For 2013, the round of 16 continued to be played as a single match instead of over two legs on a home-and-away basis as originally planned.

==Qualifying play-off==

The draw for the qualifying play-off was held on 6 December 2012. Each tie was played as a single match, with extra time and penalty shoot-out used to decide the winner if necessary. The winner advanced to the group stage to join the 31 automatic qualifiers.

Due to the withdrawal of Al-Muharraq after the draw was held, Regar-TadAZ, which were initially drawn to play the winner between Al-Wahda and Al-Ahli Taizz for a place in the group stage, were directly entered into Group A, while the winner between Al-Wahda and Al-Ahli Taizz would be entered into Group B to replace Al-Muharraq.

| Team 1 | Score | Team 2 |
|---|---|---|
| Al-Wahda | 3–5 | Al-Ahli Taizz |

==Group stage==

The draw for the group stage was held on 6 December 2012. The 32 teams were drawn into eight groups of four. Teams from the same association could not be drawn into the same group. Each group was played on a home-and-away round-robin basis.
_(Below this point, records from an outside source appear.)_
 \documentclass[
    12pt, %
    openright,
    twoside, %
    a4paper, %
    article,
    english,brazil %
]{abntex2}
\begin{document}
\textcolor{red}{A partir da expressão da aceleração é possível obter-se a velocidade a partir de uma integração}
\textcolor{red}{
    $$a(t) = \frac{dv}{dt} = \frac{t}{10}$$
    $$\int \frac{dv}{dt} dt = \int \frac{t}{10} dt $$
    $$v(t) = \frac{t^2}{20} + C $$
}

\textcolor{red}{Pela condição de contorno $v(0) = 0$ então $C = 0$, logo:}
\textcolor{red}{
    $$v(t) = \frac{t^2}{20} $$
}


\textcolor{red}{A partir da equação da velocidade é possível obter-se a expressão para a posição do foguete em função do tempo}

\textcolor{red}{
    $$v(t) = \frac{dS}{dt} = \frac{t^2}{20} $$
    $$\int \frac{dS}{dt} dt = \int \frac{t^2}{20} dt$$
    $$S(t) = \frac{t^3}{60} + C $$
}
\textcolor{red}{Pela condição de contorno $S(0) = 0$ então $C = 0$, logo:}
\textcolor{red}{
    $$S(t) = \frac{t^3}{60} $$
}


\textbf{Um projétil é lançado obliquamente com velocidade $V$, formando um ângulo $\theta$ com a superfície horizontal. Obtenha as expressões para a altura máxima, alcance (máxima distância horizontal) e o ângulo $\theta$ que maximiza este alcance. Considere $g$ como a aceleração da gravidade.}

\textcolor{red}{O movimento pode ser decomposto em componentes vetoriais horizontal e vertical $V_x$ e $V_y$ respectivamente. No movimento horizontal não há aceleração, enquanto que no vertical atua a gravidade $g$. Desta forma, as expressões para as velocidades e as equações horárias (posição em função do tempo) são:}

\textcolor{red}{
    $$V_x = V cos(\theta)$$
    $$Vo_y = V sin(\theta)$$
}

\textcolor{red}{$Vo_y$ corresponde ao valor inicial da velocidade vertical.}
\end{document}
The winners and runners-up of each group advanced to the round of 16.

- Tiebreakers
The teams are ranked according to points (3 points for a win, 1 point for a tie, 0 points for a loss). If tied on points, tiebreakers are applied in the following order:
1. Greater number of points obtained in the group matches between the teams concerned
2. Goal difference resulting from the group matches between the teams concerned
3. Greater number of goals scored in the group matches between the teams concerned (away goals do not apply)
4. Goal difference in all the group matches
5. Greater number of goals scored in all the group matches
6. Penalty shoot-out if only two teams are involved and they are both on the field of play
7. Fewer score calculated according to the number of yellow and red cards received in the group matches (1 point for a single yellow card, 3 points for a red card as a consequence of two yellow cards, 3 points for a direct red card, 4 points for a yellow card followed by a direct red card)
8. Drawing of lots

===Group A===

- Tiebreakers
- Al-Riffa are ranked ahead of Safa on head-to-head record.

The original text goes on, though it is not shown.